1st Reading: Jas 3:1-10:
Not many of you should become teachers, my brothers and sisters, for you realize that we will be judged more strictly, for we all fall short in many respects. If anyone does not fall short in speech, he is a perfect man, able to bridle the whole body also. If we put bits into the mouths of horses to make them obey us, we also guide their whole bodies. It is the same with ships: even though they are so large and driven by fierce winds, they are steered by a very small rudder wherever the pilot’s inclination wishes. In the same way the tongue is a small member and yet has great pretensions.
Consider how small a fire can set a huge forest ablaze. The tongue is also a fire. It exists among our members as a world of malice, defiling the whole body and setting the entire course of our lives on fire, itself set on fire by Gehenna. For every kind of beast and bird, of reptile and sea creature, can be tamed and has been tamed by the human species, but no man can tame the tongue. It is a restless evil, full of deadly poison. With it we bless the Lord and Father, and with it we curse men who are made in the likeness of God. From the same mouth come blessing and cursing. My brothers and sisters, this need not be so.
Gospel: Mk 9:2–13:
Jesus took with him Peter and James and John, and led them up a high mountain. There his appearance was changed before their eyes. Even his clothes shone, becoming as white as no bleach of this world could make them. Elijah and Moses appeared to them; the two were talking with Jesus. Then Peter spoke and said to Jesus, “Master, it is good that we are here; let us make three tents, one for you, one for Moses and one for Elijah.” For he did not know what to say; they were overcome with awe. But a cloud formed, covering them in a shadow, and from the cloud came this word, “This is my Son, the Beloved; listen to him.” And suddenly, as they looked around, they no longer saw anyone except Jesus with them.
As they came down the mountain, he ordered them to tell no one what they had seen, until the Son of Man be risen from the dead. So they kept this to themselves, although they discussed with one another what ‘to rise from the dead’ could mean. Finally they asked him, “Why then do the teachers of the Law say that Elijah must come first?” Jesus answered them, “Of course, Elijah will come first so that everything may be as it should be… But, why do the Scriptures say that the Son of Man must suffer many things and be despised? I tell you that Elijah has already come and they have treated him as they pleased, as the Scriptures say of him.”
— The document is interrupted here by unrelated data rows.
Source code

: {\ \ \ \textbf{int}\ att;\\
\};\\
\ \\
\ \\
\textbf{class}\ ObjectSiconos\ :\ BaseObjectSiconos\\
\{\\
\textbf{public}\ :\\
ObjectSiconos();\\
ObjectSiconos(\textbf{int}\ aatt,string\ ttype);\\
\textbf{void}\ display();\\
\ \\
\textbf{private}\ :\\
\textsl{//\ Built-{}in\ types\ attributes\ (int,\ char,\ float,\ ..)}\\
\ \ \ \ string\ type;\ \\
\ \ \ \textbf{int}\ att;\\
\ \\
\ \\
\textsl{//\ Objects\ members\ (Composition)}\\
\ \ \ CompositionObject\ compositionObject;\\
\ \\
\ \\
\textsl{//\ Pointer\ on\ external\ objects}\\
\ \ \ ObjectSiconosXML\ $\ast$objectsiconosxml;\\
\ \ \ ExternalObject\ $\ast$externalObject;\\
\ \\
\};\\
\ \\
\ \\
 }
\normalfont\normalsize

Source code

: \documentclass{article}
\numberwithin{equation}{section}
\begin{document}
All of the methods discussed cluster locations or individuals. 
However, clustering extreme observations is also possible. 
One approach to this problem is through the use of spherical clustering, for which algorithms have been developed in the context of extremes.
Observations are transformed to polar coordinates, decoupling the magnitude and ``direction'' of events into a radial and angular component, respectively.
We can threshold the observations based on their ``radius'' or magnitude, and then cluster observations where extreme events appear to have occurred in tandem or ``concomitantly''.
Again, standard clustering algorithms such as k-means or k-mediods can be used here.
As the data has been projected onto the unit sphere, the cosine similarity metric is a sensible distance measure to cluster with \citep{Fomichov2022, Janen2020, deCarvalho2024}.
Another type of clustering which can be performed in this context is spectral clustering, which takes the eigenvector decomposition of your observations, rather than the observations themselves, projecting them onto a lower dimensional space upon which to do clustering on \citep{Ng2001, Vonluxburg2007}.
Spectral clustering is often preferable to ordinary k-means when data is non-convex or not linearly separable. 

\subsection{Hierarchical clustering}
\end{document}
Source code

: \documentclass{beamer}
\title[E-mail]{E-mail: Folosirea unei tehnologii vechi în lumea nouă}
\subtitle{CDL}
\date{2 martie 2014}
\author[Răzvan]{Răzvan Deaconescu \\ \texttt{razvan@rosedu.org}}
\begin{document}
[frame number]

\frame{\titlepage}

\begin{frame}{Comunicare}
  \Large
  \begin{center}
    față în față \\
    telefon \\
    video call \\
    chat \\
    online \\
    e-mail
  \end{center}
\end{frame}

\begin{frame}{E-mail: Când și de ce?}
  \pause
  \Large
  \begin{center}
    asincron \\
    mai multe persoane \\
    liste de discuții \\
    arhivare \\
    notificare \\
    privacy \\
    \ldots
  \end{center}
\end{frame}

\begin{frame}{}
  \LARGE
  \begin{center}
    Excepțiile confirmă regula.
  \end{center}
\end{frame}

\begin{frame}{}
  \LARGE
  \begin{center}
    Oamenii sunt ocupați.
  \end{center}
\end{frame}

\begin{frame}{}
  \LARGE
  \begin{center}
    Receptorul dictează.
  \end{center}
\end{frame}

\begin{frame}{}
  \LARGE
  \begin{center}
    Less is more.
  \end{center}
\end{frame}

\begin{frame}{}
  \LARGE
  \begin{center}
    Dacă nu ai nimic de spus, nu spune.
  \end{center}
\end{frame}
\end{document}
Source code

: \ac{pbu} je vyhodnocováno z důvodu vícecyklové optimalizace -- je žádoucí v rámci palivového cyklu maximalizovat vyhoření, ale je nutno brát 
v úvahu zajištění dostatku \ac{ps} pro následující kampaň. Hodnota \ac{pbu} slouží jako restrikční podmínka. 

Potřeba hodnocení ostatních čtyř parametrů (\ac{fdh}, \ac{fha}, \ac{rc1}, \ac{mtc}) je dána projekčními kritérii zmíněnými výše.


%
In Church tradition, the event in today’s Gospel is called the Transfiguration. It is an account of Jesus being wonderfully changed and being wonderfully owned by God. It helped to prepare him for the difficult times that lay ahead. We sometimes forget that Jesus was human and that he had to struggle mightily against the pressures and temptations that were brought with such force against him. This event, more graphically and more forcefully than any other, demonstrated the superiority of Jesus Christ over all previous, messianic systems and teachers.
The Transfiguration has rich meaning for each of us today. It enables us to feel the glory and majesty of God more than we could possibly feel it without this dramatic scene. It helps us to get a little of the spine-tingling, awe-inspiring feeling that we need when we contemplate the greatness of God and Christ. We are more likely to be ready to meet Christ in all his glory at the judgment, if we feel something of it in this life. And our respect for Christ and his teachings becomes all the greater because of this Transfiguration.